The company sits at the center of the open-weight model ecosystem alongside Hugging Face, which focuses more on model hosting and dataset distribution, and cloud-native inference providers like Together AI and Fireworks AI, which compete more directly on hosted-inference pricing and scale. Ollama's differentiation is specifically the local-first developer experience -- the tool developers reach for first when experimenting with a new open model before deciding whether a workload needs to move to production-scale cloud infrastructure.
For enterprise buyers, Ollama's 85% Fortune 500 penetration is a meaningful data point: even companies with large frontier-API budgets are running meaningful workloads locally, whether for cost control, data sensitivity, or simply developer experimentation that never needed cloud API costs in the first place. For founders building developer tools, Ollama's growth is proof that the open-weight model ecosystem has real developer demand independent of which specific open models happen to be trending at any given time.

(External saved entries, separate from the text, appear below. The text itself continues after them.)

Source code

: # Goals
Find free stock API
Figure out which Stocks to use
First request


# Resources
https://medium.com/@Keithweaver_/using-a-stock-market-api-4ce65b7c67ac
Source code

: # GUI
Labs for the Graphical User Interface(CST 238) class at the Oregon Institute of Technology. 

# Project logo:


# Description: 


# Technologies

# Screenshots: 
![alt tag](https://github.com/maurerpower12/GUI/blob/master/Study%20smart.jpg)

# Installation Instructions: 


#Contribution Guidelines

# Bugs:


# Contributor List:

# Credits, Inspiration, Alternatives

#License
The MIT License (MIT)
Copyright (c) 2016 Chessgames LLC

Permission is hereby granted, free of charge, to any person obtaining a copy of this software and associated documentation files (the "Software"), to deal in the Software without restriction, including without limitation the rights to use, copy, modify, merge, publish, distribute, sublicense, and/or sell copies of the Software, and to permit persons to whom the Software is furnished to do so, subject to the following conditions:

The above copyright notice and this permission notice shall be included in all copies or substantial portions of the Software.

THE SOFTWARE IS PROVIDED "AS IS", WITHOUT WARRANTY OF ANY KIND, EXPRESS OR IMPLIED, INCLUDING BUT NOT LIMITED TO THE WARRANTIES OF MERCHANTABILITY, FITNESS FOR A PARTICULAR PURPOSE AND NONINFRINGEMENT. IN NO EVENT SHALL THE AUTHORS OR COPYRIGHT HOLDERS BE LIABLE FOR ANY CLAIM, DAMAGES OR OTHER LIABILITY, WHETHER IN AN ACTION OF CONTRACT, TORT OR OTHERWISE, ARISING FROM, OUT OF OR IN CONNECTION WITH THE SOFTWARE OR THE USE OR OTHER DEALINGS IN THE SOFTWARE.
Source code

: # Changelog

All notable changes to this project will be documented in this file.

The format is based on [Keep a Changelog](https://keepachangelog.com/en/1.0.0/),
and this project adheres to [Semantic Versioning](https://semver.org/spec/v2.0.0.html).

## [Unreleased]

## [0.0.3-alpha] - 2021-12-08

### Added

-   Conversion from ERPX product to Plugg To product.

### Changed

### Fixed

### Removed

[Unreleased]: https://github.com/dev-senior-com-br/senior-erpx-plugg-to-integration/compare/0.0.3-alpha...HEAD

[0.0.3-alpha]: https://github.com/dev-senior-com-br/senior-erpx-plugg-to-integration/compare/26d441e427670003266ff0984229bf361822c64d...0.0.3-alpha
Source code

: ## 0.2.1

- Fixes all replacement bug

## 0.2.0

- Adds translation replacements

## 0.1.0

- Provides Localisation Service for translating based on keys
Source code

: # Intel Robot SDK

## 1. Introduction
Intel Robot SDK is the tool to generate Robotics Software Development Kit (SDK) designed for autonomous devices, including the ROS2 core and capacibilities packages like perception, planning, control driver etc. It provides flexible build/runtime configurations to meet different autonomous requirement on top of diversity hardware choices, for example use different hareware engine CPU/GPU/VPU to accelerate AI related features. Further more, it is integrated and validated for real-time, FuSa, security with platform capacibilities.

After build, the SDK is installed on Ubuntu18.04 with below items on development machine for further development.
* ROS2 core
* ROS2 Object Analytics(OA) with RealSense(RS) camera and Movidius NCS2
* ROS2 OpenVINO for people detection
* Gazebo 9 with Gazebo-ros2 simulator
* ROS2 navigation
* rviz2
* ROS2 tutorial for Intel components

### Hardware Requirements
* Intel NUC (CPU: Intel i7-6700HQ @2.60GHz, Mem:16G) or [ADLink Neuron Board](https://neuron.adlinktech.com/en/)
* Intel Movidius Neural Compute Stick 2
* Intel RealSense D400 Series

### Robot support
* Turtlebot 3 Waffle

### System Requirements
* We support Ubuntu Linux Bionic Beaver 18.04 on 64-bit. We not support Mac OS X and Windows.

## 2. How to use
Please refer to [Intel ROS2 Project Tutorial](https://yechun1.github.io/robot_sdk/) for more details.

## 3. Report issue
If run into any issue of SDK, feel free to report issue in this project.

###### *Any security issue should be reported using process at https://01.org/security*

The bear case is that Ollama's growth is partly a function of the broader open-weight model boom -- Llama, Qwen, DeepSeek and others releasing increasingly capable models developers want to try locally -- and a slowdown in open-weight model releases or capability could soften Ollama's own growth curve even if its product execution stays strong. What to watch next: how Ollama's cloud-compute revenue mix evolves relative to its free local-tool usage, and whether the company faces more direct competition from Hugging Face or a frontier lab building its own local-run tooling.